Como diz Duarte (2009, p. 69), “a seleção dos entrevistados em estudos qualitativos tende a não ser probabilística, ou seja, sua definição depende do julgamento do pesquisador e não de sorteio a partir do universo (...). Nesse caso, a seleção pode ser por conveniência, ou seja, “baseada na viabilidade. Ocorre quando as fontes são selecionadas por proximidade ou disponibilidade” ou de forma intencional, quer dizer, “quando o pesquisador faz a seleção por juízo particular, como conhecimento do tema ou representatividade subjetiva. Neste caso, ele pode selecionar conhecedores específicos do assunto (...)”. Entendemos que nossa seleção das 6 jovens foi feita de forma intencional, já que selecionamos a partir de um juízo particular, a partir de pessoas que conhecem Malhação e que de fato assistem ao programa.

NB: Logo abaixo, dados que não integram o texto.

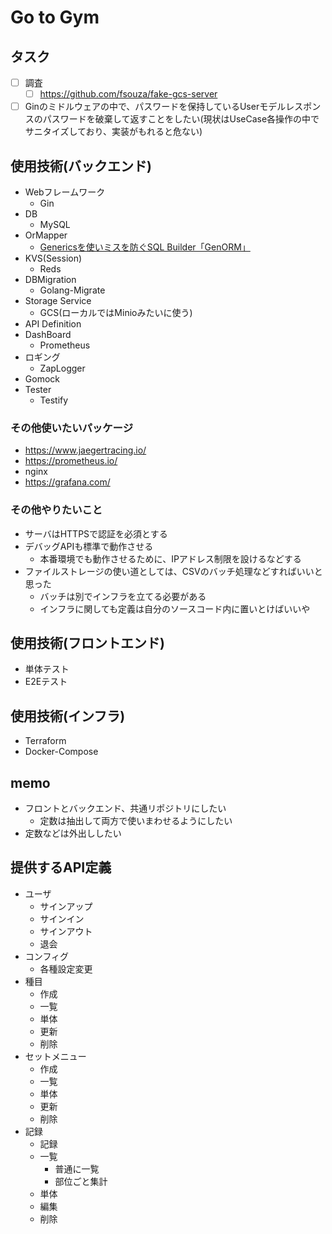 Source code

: # Go to Gym
## タスク
- [ ] 調査
    - [ ] https://github.com/fsouza/fake-gcs-server
- [ ] Ginのミドルウェアの中で、パスワードを保持しているUserモデルレスポンスのパスワードを破棄して返すことをしたい(現状はUseCase各操作の中でサニタイズしており、実装がもれると危ない)

## 使用技術(バックエンド)
- Webフレームワーク
    - Gin
- DB
    - MySQL
- OrMapper
    - [Genericsを使いミスを防ぐSQL Builder「GenORM」](https://zenn.dev/mazrean/articles/c795c04e4837b4)
- KVS(Session)
    - Reds
- DBMigration
    - Golang-Migrate
- Storage Service
    - GCS(ローカルではMinioみたいに使う)
- API Definition
- DashBoard
    - Prometheus
- ロギング
    - ZapLogger
- Gomock
- Tester
    - Testify

### その他使いたいパッケージ
- https://www.jaegertracing.io/
- https://prometheus.io/
- nginx
- https://grafana.com/

### その他やりたいこと
- サーバはHTTPSで認証を必須とする
- デバッグAPIも標準で動作させる
    - 本番環境でも動作させるために、IPアドレス制限を設けるなどする
- ファイルストレージの使い道としては、CSVのバッチ処理などすればいいと思った
    - バッチは別でインフラを立てる必要がある
    - インフラに関しても定義は自分のソースコード内に置いとけばいいや

## 使用技術(フロントエンド)
- 単体テスト
- E2Eテスト

## 使用技術(インフラ)
- Terraform
- Docker-Compose

## memo
- フロントとバックエンド、共通リポジトリにしたい
    - 定数は抽出して両方で使いまわせるようにしたい
- 定数などは外出ししたい


## 提供するAPI定義

- ユーザ
  - サインアップ
  - サインイン
  - サインアウト
  - 退会
- コンフィグ
  - 各種設定変更
- 種目
  - 作成
  - 一覧
  - 単体
  - 更新
  - 削除
- セットメニュー
  - 作成
  - 一覧
  - 単体
  - 更新
  - 削除
- 記録
  - 記録
  - 一覧
    - 普通に一覧
    - 部位ごと集計
  - 単体
  - 編集
  - 削除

Justificamos a escolha do número de jovens com as palavras de Gaskell (2002, p.71): “a fim de analisar um corpus de textos extraídos das entrevistas e ir além da seleção superficial de um número de citações ilustrativas, é essencial quase que viver e sonhar as entrevistas – ser capaz de relembrar cada ambiente (...)”. E, como diz Duarte (2009, p, 67), “nos estudos qualitativos, são preferíveis poucas fontes, mas de qualidade, a muitas, sem relevo”. Assim, buscamos resultados, interpretações e não apenas números; por isso, o número reduzido de entrevistas.

Em relação ao tempo necessário para a permanência no campo, Peruzzo (2009) afirma que não existe um período ideal e determinado, sendo que isso varia de acordo com o objeto, com o tempo que ele demora para se revelar ao pesquisador, com as condições em que ele se desenvolve e da capacidade do estudioso em captar as manifestações explícitas e implícitas do objeto estudado. Para evitar que a coleta de dados ficasse prejudicada por falta de tempo, iniciamo-la no mês de abril de 2011, a fim de manter contato com os jovens até o mês de fevereiro de 2012, totalizando de 10 a 11 meses de pesquisa de campo. Neste período, buscamos realizar três encontros com cada jovem. No primeiro, aplicamos uma entrevista em profundidade (apêndice A) a fim de analisar a relação do jovem com o programa Malhação e sua relação com as categorias elencadas. Em outro encontro, aplicamos a segunda entrevista em profundidade (apêndice B) para verificar o cotidiano do jovem, suas percepções sobre a juventude e sua interação com a sociedade e os meios de comunicação. No terceiro encontro, realizamos a observação participante através da assistência ao programa na TV. Estes procedimentos serão úteis para a compreensão das mediações da ritualidade e da socialidade. Concomitantemente com a etnografia, fizemos a análise das outras duas mediações (institucionalidade e tecnicidade), as quais dependem da assistência ao programa e da observação de suas lógicas de produção.

Em relação às jovens participantes deste estudo, salientamos que todas têm entre 12 e 16 anos, estudam em escolas públicas de Santa Maria e são consideradas de classe popular devido à profissão de seus pais. Todas assistem Malhação na TV praticamente todos os dias e, quando perdem um capítulo, assistem-no na internet ou informam-se sobre o programa com os amigos. Todas possuem televisor em casa, mas somente duas possuem acesso à internet, sendo que as demais frequentam lan houses ou a casa de amigos ou parentes. Seus nomes fictícios e suas idades são, respectivamente, Deise (16); Leila (15); Sabrina (13); Vanessa (13); Alice (12) e Yara (12).